Try it — Leave every picture out, and retype all the remaining records exactly.

*** Begin section ***

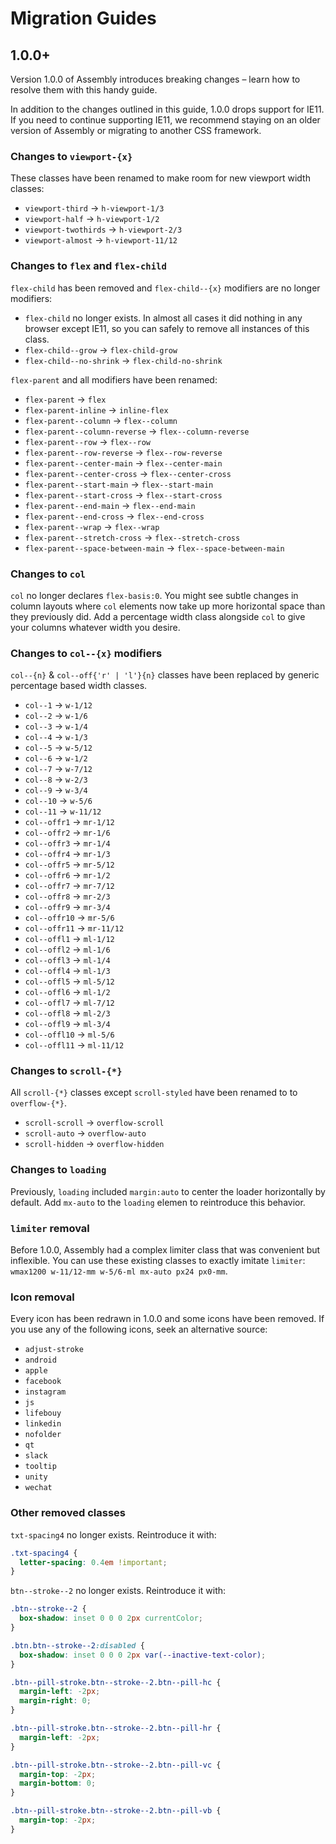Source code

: # Migration Guides

## 1.0.0+

Version 1.0.0 of Assembly introduces breaking changes – learn how to resolve them with this handy guide.

In addition to the changes outlined in this guide, 1.0.0 drops support for IE11. If you need to continue supporting IE11, we recommend staying on an older version of Assembly or migrating to another CSS framework.

### Changes to `viewport-{x}`

These classes have been renamed to make room for new viewport width classes:

- `viewport-third` → `h-viewport-1/3`
- `viewport-half` → `h-viewport-1/2`
- `viewport-twothirds` → `h-viewport-2/3`
- `viewport-almost` → `h-viewport-11/12`

### Changes to `flex` and `flex-child`

`flex-child` has been removed and `flex-child--{x}` modifiers are no longer modifiers:

- `flex-child` no longer exists. In almost all cases it did nothing in any browser except IE11, so you can safely to remove all instances of this class.
- `flex-child--grow` → `flex-child-grow`
- `flex-child--no-shrink` → `flex-child-no-shrink`

`flex-parent` and all modifiers have been renamed:

- `flex-parent` → `flex`
- `flex-parent-inline` → `inline-flex`
- `flex-parent--column` → `flex--column`
- `flex-parent--column-reverse` → `flex--column-reverse`
- `flex-parent--row` → `flex--row`
- `flex-parent--row-reverse` → `flex--row-reverse`
- `flex-parent--center-main` → `flex--center-main`
- `flex-parent--center-cross` → `flex--center-cross`
- `flex-parent--start-main` → `flex--start-main`
- `flex-parent--start-cross` → `flex--start-cross`
- `flex-parent--end-main` → `flex--end-main`
- `flex-parent--end-cross` → `flex--end-cross`
- `flex-parent--wrap` → `flex--wrap`
- `flex-parent--stretch-cross` → `flex--stretch-cross`
- `flex-parent--space-between-main` → `flex--space-between-main`

### Changes to `col`

`col` no longer declares `flex-basis:0`. You might see subtle changes in column layouts where `col` elements now take up more horizontal space than they previously did. Add a percentage width class alongside `col` to give your columns whatever width you desire.

### Changes to `col--{x}` modifiers

`col--{n}` & `col--off{'r' | 'l'}{n}` classes have been replaced by generic percentage based width classes.

- `col--1` → `w-1/12`
- `col--2` → `w-1/6`
- `col--3` → `w-1/4`
- `col--4` → `w-1/3`
- `col--5` → `w-5/12`
- `col--6` → `w-1/2`
- `col--7` → `w-7/12`
- `col--8` → `w-2/3`
- `col--9` → `w-3/4`
- `col--10` → `w-5/6`
- `col--11` → `w-11/12`
- `col--offr1` → `mr-1/12`
- `col--offr2` → `mr-1/6`
- `col--offr3` → `mr-1/4`
- `col--offr4` → `mr-1/3`
- `col--offr5` → `mr-5/12`
- `col--offr6` → `mr-1/2`
- `col--offr7` → `mr-7/12`
- `col--offr8` → `mr-2/3`
- `col--offr9` → `mr-3/4`
- `col--offr10` → `mr-5/6`
- `col--offr11` → `mr-11/12`
- `col--offl1` → `ml-1/12`
- `col--offl2` → `ml-1/6`
- `col--offl3` → `ml-1/4`
- `col--offl4` → `ml-1/3`
- `col--offl5` → `ml-5/12`
- `col--offl6` → `ml-1/2`
- `col--offl7` → `ml-7/12`
- `col--offl8` → `ml-2/3`
- `col--offl9` → `ml-3/4`
- `col--offl10` → `ml-5/6`
- `col--offl11` → `ml-11/12`

### Changes to `scroll-{*}`

All `scroll-{*}` classes except `scroll-styled` have been renamed to to `overflow-{*}`.

- `scroll-scroll` → `overflow-scroll`
- `scroll-auto` → `overflow-auto`
- `scroll-hidden` → `overflow-hidden`

### Changes to `loading`

Previously, `loading` included `margin:auto` to center the loader horizontally by default. Add `mx-auto` to the `loading` elemen to reintroduce this behavior.

### `limiter` removal

Before 1.0.0, Assembly had a complex limiter class that was convenient but inflexible. You can use these existing classes to exactly imitate `limiter`: `wmax1200 w-11/12-mm w-5/6-ml mx-auto px24 px0-mm`.

### Icon removal

Every icon has been redrawn in 1.0.0 and some icons have been removed. If you use any of the following icons, seek an alternative source:

- `adjust-stroke`
- `android`
- `apple`
- `facebook`
- `instagram`
- `js`
- `lifebouy`
- `linkedin`
- `nofolder`
- `qt`
- `slack`
- `tooltip`
- `unity`
- `wechat`

### Other removed classes

`txt-spacing4` no longer exists. Reintroduce it with:

```css
.txt-spacing4 {
  letter-spacing: 0.4em !important;
}
```

`btn--stroke--2` no longer exists. Reintroduce it with:

```css
.btn--stroke--2 {
  box-shadow: inset 0 0 0 2px currentColor;
}

.btn.btn--stroke--2:disabled {
  box-shadow: inset 0 0 0 2px var(--inactive-text-color);
}

.btn--pill-stroke.btn--stroke--2.btn--pill-hc {
  margin-left: -2px;
  margin-right: 0;
}

.btn--pill-stroke.btn--stroke--2.btn--pill-hr {
  margin-left: -2px;
}

.btn--pill-stroke.btn--stroke--2.btn--pill-vc {
  margin-top: -2px;
  margin-bottom: 0;
}

.btn--pill-stroke.btn--stroke--2.btn--pill-vb {
  margin-top: -2px;
}
```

*** End section ***

Output —
Source code

: # Migration Guides

## 1.0.0+

Version 1.0.0 of Assembly introduces breaking changes – learn how to resolve them with this handy guide.

In addition to the changes outlined in this guide, 1.0.0 drops support for IE11. If you need to continue supporting IE11, we recommend staying on an older version of Assembly or migrating to another CSS framework.

### Changes to `viewport-{x}`

These classes have been renamed to make room for new viewport width classes:

- `viewport-third` → `h-viewport-1/3`
- `viewport-half` → `h-viewport-1/2`
- `viewport-twothirds` → `h-viewport-2/3`
- `viewport-almost` → `h-viewport-11/12`

### Changes to `flex` and `flex-child`

`flex-child` has been removed and `flex-child--{x}` modifiers are no longer modifiers:

- `flex-child` no longer exists. In almost all cases it did nothing in any browser except IE11, so you can safely to remove all instances of this class.
- `flex-child--grow` → `flex-child-grow`
- `flex-child--no-shrink` → `flex-child-no-shrink`

`flex-parent` and all modifiers have been renamed:

- `flex-parent` → `flex`
- `flex-parent-inline` → `inline-flex`
- `flex-parent--column` → `flex--column`
- `flex-parent--column-reverse` → `flex--column-reverse`
- `flex-parent--row` → `flex--row`
- `flex-parent--row-reverse` → `flex--row-reverse`
- `flex-parent--center-main` → `flex--center-main`
- `flex-parent--center-cross` → `flex--center-cross`
- `flex-parent--start-main` → `flex--start-main`
- `flex-parent--start-cross` → `flex--start-cross`
- `flex-parent--end-main` → `flex--end-main`
- `flex-parent--end-cross` → `flex--end-cross`
- `flex-parent--wrap` → `flex--wrap`
- `flex-parent--stretch-cross` → `flex--stretch-cross`
- `flex-parent--space-between-main` → `flex--space-between-main`

### Changes to `col`

`col` no longer declares `flex-basis:0`. You might see subtle changes in column layouts where `col` elements now take up more horizontal space than they previously did. Add a percentage width class alongside `col` to give your columns whatever width you desire.

### Changes to `col--{x}` modifiers

`col--{n}` & `col--off{'r' | 'l'}{n}` classes have been replaced by generic percentage based width classes.

- `col--1` → `w-1/12`
- `col--2` → `w-1/6`
- `col--3` → `w-1/4`
- `col--4` → `w-1/3`
- `col--5` → `w-5/12`
- `col--6` → `w-1/2`
- `col--7` → `w-7/12`
- `col--8` → `w-2/3`
- `col--9` → `w-3/4`
- `col--10` → `w-5/6`
- `col--11` → `w-11/12`
- `col--offr1` → `mr-1/12`
- `col--offr2` → `mr-1/6`
- `col--offr3` → `mr-1/4`
- `col--offr4` → `mr-1/3`
- `col--offr5` → `mr-5/12`
- `col--offr6` → `mr-1/2`
- `col--offr7` → `mr-7/12`
- `col--offr8` → `mr-2/3`
- `col--offr9` → `mr-3/4`
- `col--offr10` → `mr-5/6`
- `col--offr11` → `mr-11/12`
- `col--offl1` → `ml-1/12`
- `col--offl2` → `ml-1/6`
- `col--offl3` → `ml-1/4`
- `col--offl4` → `ml-1/3`
- `col--offl5` → `ml-5/12`
- `col--offl6` → `ml-1/2`
- `col--offl7` → `ml-7/12`
- `col--offl8` → `ml-2/3`
- `col--offl9` → `ml-3/4`
- `col--offl10` → `ml-5/6`
- `col--offl11` → `ml-11/12`

### Changes to `scroll-{*}`

All `scroll-{*}` classes except `scroll-styled` have been renamed to to `overflow-{*}`.

- `scroll-scroll` → `overflow-scroll`
- `scroll-auto` → `overflow-auto`
- `scroll-hidden` → `overflow-hidden`

### Changes to `loading`

Previously, `loading` included `margin:auto` to center the loader horizontally by default. Add `mx-auto` to the `loading` elemen to reintroduce this behavior.

### `limiter` removal

Before 1.0.0, Assembly had a complex limiter class that was convenient but inflexible. You can use these existing classes to exactly imitate `limiter`: `wmax1200 w-11/12-mm w-5/6-ml mx-auto px24 px0-mm`.

### Icon removal

Every icon has been redrawn in 1.0.0 and some icons have been removed. If you use any of the following icons, seek an alternative source:

- `adjust-stroke`
- `android`
- `apple`
- `facebook`
- `instagram`
- `js`
- `lifebouy`
- `linkedin`
- `nofolder`
- `qt`
- `slack`
- `tooltip`
- `unity`
- `wechat`

### Other removed classes

`txt-spacing4` no longer exists. Reintroduce it with:

```css
.txt-spacing4 {
  letter-spacing: 0.4em !important;
}
```

`btn--stroke--2` no longer exists. Reintroduce it with:

```css
.btn--stroke--2 {
  box-shadow: inset 0 0 0 2px currentColor;
}

.btn.btn--stroke--2:disabled {
  box-shadow: inset 0 0 0 2px var(--inactive-text-color);
}

.btn--pill-stroke.btn--stroke--2.btn--pill-hc {
  margin-left: -2px;
  margin-right: 0;
}

.btn--pill-stroke.btn--stroke--2.btn--pill-hr {
  margin-left: -2px;
}

.btn--pill-stroke.btn--stroke--2.btn--pill-vc {
  margin-top: -2px;
  margin-bottom: 0;
}

.btn--pill-stroke.btn--stroke--2.btn--pill-vb {
  margin-top: -2px;
}
```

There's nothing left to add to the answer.